Write out the records in full, exactly as given, but without the images.

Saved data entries
════════════════════

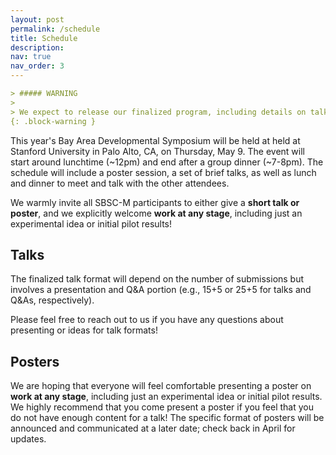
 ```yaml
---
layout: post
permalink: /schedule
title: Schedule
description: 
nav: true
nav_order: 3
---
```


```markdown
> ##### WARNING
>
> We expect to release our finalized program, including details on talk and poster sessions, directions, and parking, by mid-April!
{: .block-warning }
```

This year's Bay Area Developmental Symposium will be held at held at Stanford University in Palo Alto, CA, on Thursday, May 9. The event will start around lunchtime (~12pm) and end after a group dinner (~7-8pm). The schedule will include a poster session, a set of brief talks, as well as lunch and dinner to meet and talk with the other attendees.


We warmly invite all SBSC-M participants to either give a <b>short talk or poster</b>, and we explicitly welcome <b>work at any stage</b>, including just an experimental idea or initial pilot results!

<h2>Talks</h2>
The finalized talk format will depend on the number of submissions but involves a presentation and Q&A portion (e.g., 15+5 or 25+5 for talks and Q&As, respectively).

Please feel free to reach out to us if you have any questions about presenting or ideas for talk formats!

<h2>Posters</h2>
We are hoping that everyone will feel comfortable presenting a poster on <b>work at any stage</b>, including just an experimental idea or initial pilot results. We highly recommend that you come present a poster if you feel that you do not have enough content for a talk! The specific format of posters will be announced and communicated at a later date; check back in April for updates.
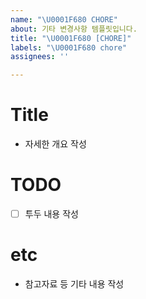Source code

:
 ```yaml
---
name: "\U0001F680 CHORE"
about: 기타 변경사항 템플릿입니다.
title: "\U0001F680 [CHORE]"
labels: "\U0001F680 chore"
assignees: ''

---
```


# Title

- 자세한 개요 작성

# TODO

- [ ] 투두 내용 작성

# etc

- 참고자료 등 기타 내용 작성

════════════════════

**Solution for this problem**
 ```yaml
---
layout: post
permalink: /schedule
title: Schedule
description: 
nav: true
nav_order: 3
---
```


```markdown
> ##### WARNING
>
> We expect to release our finalized program, including details on talk and poster sessions, directions, and parking, by mid-April!
{: .block-warning }
```

This year's Bay Area Developmental Symposium will be held at held at Stanford University in Palo Alto, CA, on Thursday, May 9. The event will start around lunchtime (~12pm) and end after a group dinner (~7-8pm). The schedule will include a poster session, a set of brief talks, as well as lunch and dinner to meet and talk with the other attendees.


We warmly invite all SBSC-M participants to either give a <b>short talk or poster</b>, and we explicitly welcome <b>work at any stage</b>, including just an experimental idea or initial pilot results!

<h2>Talks</h2>
The finalized talk format will depend on the number of submissions but involves a presentation and Q&A portion (e.g., 15+5 or 25+5 for talks and Q&As, respectively).

Please feel free to reach out to us if you have any questions about presenting or ideas for talk formats!

<h2>Posters</h2>
We are hoping that everyone will feel comfortable presenting a poster on <b>work at any stage</b>, including just an experimental idea or initial pilot results. We highly recommend that you come present a poster if you feel that you do not have enough content for a talk! The specific format of posters will be announced and communicated at a later date; check back in April for updates.
Source code

:
 ```yaml
---
name: "\U0001F680 CHORE"
about: 기타 변경사항 템플릿입니다.
title: "\U0001F680 [CHORE]"
labels: "\U0001F680 chore"
assignees: ''

---
```


# Title

- 자세한 개요 작성

# TODO

- [ ] 투두 내용 작성

# etc

- 참고자료 등 기타 내용 작성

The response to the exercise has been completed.